DATASET RECORDS below:

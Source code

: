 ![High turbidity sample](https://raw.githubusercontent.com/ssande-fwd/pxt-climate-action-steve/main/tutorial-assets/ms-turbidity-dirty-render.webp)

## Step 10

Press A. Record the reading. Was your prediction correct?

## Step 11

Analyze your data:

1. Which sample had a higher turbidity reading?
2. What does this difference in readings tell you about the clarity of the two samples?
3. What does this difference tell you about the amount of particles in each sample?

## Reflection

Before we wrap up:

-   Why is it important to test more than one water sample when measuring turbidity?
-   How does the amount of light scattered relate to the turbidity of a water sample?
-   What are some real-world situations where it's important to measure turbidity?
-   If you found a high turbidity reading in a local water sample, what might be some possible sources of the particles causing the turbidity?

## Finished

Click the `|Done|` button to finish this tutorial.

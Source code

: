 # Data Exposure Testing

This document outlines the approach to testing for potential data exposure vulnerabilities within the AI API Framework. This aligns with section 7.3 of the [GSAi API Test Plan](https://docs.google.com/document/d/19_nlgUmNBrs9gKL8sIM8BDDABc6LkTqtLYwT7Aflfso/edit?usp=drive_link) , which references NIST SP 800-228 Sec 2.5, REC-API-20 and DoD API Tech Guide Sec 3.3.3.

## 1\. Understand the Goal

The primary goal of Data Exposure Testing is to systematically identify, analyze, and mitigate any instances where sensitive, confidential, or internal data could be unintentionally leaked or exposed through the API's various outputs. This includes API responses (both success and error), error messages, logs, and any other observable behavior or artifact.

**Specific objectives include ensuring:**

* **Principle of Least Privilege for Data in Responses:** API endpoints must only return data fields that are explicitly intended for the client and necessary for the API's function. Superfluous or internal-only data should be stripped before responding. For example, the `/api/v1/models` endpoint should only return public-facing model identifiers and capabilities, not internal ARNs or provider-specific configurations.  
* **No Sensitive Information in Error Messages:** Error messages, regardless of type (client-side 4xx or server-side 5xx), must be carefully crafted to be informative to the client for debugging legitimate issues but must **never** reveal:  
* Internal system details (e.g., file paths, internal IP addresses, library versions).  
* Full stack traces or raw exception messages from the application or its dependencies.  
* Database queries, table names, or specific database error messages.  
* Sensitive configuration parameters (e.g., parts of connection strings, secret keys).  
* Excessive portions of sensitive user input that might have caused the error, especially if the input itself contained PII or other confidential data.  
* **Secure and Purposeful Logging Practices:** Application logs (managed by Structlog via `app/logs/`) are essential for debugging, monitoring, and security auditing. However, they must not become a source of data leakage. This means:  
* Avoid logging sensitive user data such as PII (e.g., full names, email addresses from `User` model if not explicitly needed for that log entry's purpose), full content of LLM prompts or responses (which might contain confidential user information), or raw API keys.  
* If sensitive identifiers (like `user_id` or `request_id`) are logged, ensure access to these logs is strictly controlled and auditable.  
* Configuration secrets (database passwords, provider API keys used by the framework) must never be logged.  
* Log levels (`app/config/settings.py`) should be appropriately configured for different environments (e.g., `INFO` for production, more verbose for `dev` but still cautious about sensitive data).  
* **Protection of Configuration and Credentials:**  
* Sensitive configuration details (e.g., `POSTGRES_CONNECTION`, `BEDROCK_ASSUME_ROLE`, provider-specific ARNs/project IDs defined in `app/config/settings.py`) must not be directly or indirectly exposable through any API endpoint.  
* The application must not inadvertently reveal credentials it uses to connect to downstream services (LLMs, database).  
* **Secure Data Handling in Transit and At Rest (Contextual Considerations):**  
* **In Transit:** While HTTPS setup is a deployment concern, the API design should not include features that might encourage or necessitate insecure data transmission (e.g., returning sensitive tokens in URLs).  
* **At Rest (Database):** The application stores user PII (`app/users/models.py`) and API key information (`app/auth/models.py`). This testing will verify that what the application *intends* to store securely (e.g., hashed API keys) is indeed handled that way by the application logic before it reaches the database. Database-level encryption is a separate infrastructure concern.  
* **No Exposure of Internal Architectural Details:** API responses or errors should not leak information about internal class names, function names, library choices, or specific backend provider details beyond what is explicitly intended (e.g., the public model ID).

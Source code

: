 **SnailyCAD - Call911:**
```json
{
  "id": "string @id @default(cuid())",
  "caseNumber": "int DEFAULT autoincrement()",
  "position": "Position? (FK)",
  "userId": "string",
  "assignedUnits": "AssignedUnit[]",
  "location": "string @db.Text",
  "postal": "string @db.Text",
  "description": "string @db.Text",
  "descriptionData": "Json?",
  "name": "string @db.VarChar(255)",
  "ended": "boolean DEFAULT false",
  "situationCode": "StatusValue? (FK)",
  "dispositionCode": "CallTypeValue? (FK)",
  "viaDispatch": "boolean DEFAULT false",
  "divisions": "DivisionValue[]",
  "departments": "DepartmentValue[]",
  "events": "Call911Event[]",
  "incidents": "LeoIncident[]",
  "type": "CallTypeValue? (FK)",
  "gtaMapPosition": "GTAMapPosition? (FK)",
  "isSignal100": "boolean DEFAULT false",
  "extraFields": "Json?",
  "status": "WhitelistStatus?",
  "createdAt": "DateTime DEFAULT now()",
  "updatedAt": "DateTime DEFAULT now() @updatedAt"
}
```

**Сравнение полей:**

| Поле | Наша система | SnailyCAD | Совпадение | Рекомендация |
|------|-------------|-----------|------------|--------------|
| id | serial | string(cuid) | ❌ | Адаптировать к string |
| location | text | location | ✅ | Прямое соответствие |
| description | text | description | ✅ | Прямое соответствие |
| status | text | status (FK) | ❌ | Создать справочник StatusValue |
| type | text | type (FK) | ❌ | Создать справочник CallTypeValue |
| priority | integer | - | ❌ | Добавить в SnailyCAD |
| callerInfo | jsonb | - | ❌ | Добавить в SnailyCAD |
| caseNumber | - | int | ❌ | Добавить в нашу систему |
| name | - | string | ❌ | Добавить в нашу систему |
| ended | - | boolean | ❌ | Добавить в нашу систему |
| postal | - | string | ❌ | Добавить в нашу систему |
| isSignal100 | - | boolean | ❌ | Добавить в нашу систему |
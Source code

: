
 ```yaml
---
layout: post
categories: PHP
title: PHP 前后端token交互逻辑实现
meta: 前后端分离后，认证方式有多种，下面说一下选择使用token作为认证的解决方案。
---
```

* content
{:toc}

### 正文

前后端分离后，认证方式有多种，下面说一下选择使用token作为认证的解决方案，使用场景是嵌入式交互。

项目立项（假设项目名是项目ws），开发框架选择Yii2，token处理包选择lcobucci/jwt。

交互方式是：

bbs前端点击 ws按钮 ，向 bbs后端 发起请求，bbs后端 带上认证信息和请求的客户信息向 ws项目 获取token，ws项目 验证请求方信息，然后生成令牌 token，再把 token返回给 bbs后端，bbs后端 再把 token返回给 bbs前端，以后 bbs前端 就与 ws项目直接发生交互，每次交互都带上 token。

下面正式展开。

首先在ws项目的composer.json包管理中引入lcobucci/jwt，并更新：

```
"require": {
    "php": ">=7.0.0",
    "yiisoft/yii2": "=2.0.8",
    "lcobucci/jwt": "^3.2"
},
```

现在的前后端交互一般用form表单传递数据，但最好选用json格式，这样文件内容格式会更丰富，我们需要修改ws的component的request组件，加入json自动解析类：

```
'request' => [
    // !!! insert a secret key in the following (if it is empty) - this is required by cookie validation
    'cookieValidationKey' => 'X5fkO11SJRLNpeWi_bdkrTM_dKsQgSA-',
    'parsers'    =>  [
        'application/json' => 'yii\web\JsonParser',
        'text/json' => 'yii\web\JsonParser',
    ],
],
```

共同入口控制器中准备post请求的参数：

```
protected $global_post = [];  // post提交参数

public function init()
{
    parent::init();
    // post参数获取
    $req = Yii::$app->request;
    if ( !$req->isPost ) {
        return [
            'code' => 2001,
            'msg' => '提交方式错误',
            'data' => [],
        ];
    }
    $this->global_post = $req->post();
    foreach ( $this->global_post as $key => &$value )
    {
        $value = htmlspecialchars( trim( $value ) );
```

End of DATASET RECORDS.

# PROBLEM REQUIREMENTS:
Using the records above, work out how many lines hold the string "important"; answer with that number alone.

# EXERCISE SOLUTION:
2